(WHAT IS NEEDED): Write out only the opening lines of the entries, through the line with "the traditional P2P".

(DATASET ENTRIES):
━━━━━━━━━━
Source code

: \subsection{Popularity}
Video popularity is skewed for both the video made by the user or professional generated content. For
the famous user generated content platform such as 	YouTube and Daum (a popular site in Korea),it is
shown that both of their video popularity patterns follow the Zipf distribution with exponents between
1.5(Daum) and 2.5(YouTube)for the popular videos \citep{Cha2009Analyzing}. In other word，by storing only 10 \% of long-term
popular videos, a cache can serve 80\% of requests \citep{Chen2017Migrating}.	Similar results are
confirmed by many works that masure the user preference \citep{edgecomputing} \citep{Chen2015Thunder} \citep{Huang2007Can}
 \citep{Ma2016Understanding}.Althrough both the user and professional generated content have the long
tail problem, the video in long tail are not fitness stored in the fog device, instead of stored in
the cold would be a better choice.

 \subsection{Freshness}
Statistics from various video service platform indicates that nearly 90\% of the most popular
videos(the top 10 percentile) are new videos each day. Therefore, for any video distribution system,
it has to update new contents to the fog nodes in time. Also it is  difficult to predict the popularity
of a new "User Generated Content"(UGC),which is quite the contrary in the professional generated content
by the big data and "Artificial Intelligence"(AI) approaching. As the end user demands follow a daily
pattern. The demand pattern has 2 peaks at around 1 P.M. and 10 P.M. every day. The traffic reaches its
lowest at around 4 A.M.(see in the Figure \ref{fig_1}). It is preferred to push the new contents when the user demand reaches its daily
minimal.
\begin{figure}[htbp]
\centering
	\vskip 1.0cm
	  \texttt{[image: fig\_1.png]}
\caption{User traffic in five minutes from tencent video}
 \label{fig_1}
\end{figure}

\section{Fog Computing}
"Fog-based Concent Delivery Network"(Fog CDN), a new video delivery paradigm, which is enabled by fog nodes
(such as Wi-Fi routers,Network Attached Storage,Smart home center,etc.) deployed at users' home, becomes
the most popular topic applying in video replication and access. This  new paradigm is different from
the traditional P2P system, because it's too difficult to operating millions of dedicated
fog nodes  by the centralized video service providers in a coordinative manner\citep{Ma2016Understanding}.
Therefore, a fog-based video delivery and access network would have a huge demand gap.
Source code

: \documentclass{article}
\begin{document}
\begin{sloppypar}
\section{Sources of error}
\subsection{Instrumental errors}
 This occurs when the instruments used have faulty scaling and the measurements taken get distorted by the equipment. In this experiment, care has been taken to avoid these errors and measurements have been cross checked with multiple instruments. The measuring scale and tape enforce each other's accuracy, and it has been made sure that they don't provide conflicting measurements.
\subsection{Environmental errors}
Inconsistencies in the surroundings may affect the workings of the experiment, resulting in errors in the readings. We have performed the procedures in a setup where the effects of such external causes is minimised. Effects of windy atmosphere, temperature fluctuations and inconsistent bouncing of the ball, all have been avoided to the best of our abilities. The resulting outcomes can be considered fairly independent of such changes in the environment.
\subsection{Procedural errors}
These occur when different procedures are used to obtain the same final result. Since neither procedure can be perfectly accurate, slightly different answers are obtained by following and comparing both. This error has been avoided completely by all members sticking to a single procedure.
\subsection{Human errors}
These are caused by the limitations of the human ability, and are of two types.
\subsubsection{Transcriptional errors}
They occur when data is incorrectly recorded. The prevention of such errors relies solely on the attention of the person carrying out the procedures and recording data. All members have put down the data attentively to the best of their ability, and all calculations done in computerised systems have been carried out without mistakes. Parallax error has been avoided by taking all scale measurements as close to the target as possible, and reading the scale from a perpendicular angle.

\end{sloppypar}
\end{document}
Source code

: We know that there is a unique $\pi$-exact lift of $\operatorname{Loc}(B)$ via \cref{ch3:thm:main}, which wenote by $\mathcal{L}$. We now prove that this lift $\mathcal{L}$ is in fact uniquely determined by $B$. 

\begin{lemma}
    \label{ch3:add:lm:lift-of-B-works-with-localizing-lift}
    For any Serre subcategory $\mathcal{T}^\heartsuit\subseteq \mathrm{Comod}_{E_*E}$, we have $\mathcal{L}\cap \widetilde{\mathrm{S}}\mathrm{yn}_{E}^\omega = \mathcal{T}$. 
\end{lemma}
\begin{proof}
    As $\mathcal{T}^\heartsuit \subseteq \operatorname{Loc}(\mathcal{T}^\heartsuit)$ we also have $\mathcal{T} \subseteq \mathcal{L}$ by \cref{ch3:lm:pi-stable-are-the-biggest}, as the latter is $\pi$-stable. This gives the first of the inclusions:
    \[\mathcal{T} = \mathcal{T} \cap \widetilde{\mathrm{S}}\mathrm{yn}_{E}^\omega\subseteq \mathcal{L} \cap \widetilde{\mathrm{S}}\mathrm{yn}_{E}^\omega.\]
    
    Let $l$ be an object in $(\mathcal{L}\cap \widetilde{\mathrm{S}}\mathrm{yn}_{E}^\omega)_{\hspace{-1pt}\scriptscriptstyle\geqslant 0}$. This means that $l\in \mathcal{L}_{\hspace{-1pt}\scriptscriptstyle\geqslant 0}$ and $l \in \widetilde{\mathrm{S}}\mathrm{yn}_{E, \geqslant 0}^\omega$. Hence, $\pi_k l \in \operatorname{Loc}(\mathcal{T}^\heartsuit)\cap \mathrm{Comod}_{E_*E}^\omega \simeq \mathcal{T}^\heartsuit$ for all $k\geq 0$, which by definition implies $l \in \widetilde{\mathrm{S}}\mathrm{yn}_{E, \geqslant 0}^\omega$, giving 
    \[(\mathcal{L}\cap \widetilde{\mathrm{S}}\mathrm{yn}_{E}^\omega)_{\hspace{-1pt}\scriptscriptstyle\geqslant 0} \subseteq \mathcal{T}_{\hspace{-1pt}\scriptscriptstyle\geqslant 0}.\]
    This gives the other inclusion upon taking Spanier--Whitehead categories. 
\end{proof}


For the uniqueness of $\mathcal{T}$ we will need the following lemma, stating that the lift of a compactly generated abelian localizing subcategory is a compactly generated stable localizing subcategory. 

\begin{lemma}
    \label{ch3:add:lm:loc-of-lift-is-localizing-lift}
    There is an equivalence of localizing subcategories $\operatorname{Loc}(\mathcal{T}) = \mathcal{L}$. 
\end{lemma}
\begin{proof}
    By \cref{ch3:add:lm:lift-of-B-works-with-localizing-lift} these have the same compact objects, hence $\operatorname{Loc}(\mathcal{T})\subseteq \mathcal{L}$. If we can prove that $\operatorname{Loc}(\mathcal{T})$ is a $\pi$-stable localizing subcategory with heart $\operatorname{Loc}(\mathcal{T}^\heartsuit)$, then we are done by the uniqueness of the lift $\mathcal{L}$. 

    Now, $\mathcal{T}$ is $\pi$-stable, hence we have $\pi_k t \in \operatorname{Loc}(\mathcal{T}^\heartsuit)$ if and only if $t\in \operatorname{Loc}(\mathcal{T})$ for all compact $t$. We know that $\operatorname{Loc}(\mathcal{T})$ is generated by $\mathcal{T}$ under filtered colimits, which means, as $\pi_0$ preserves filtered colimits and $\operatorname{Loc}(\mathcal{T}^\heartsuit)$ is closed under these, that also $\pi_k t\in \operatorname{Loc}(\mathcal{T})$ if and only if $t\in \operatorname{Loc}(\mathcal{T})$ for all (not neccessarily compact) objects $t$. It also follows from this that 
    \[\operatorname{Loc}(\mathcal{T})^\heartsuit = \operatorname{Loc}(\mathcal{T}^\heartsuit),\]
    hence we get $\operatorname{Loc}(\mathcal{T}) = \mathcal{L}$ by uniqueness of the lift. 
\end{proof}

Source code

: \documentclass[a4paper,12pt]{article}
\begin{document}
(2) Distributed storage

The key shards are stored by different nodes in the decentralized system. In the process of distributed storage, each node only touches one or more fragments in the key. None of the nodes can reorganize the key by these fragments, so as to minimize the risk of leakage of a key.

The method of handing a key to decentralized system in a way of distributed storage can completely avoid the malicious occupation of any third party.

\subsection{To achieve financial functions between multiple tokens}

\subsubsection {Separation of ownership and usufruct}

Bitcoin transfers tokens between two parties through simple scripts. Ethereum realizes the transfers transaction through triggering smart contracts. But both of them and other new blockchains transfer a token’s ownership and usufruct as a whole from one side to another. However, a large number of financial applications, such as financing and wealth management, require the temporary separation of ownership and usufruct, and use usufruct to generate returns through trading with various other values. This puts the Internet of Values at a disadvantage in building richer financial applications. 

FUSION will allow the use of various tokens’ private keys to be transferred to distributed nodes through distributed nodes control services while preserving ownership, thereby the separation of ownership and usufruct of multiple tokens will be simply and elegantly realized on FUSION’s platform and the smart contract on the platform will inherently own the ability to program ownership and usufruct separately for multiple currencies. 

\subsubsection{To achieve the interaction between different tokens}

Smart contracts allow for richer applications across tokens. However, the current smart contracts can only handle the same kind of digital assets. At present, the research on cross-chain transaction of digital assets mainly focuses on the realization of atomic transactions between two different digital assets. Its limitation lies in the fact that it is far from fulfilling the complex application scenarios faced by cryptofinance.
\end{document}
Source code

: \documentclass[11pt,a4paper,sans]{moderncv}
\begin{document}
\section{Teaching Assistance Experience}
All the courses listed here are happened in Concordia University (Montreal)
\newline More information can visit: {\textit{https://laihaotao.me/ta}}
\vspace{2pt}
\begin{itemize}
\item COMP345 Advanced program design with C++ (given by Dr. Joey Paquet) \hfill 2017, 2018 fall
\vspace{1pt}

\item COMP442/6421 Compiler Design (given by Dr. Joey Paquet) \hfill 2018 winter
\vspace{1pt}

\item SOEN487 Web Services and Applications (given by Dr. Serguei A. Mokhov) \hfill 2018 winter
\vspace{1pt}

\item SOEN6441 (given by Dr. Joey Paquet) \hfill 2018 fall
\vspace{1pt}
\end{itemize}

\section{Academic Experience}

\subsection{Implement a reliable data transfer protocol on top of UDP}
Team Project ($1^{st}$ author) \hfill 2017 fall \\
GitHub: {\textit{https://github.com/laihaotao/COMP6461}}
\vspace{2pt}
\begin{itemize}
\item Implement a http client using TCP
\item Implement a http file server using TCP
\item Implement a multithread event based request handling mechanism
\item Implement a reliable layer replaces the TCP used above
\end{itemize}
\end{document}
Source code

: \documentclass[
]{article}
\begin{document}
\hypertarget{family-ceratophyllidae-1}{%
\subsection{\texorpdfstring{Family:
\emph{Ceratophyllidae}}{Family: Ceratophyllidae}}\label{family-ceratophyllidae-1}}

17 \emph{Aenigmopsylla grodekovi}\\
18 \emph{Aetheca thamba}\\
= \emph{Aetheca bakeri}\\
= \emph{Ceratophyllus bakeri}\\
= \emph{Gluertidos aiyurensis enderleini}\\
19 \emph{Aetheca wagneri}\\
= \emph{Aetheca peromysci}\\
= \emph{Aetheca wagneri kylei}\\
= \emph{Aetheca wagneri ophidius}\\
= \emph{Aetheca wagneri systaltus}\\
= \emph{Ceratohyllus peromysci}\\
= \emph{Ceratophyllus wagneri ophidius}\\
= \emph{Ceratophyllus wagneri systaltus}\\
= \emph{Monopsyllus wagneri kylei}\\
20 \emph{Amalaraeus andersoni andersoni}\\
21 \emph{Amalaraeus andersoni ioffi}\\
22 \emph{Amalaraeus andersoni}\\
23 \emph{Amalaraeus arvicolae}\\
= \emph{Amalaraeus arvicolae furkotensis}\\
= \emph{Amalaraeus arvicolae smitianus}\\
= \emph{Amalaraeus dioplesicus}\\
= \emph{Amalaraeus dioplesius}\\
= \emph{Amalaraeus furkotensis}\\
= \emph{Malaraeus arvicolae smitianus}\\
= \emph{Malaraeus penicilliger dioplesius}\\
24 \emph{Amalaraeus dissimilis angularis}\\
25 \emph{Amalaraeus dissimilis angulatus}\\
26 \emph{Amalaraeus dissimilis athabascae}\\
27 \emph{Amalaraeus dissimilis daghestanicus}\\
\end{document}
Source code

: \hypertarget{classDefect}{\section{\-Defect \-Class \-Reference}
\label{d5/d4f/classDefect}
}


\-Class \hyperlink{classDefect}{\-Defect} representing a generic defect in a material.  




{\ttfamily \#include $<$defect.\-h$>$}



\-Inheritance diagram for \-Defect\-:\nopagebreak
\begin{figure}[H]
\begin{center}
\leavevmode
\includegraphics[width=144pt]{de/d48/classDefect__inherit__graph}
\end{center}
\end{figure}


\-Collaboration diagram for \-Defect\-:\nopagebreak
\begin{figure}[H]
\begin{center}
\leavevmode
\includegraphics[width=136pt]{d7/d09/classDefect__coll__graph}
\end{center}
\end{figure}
━━━━━━━━━━
(WRITTEN RESPONSE):
Source code

: \subsection{Popularity}
Video popularity is skewed for both the video made by the user or professional generated content. For
the famous user generated content platform such as 	YouTube and Daum (a popular site in Korea),it is
shown that both of their video popularity patterns follow the Zipf distribution with exponents between
1.5(Daum) and 2.5(YouTube)for the popular videos \citep{Cha2009Analyzing}. In other word，by storing only 10 \% of long-term
popular videos, a cache can serve 80\% of requests \citep{Chen2017Migrating}.	Similar results are
confirmed by many works that masure the user preference \citep{edgecomputing} \citep{Chen2015Thunder} \citep{Huang2007Can}
 \citep{Ma2016Understanding}.Althrough both the user and professional generated content have the long
tail problem, the video in long tail are not fitness stored in the fog device, instead of stored in
the cold would be a better choice.

 \subsection{Freshness}
Statistics from various video service platform indicates that nearly 90\% of the most popular
videos(the top 10 percentile) are new videos each day. Therefore, for any video distribution system,
it has to update new contents to the fog nodes in time. Also it is  difficult to predict the popularity
of a new "User Generated Content"(UGC),which is quite the contrary in the professional generated content
by the big data and "Artificial Intelligence"(AI) approaching. As the end user demands follow a daily
pattern. The demand pattern has 2 peaks at around 1 P.M. and 10 P.M. every day. The traffic reaches its
lowest at around 4 A.M.(see in the Figure \ref{fig_1}). It is preferred to push the new contents when the user demand reaches its daily
minimal.
\begin{figure}[htbp]
\centering
	\vskip 1.0cm
	  \texttt{[image: fig\_1.png]}
\caption{User traffic in five minutes from tencent video}
 \label{fig_1}
\end{figure}

\section{Fog Computing}
"Fog-based Concent Delivery Network"(Fog CDN), a new video delivery paradigm, which is enabled by fog nodes
(such as Wi-Fi routers,Network Attached Storage,Smart home center,etc.) deployed at users' home, becomes
the most popular topic applying in video replication and access. This  new paradigm is different from
the traditional P2P system, because it's too difficult to operating millions of dedicated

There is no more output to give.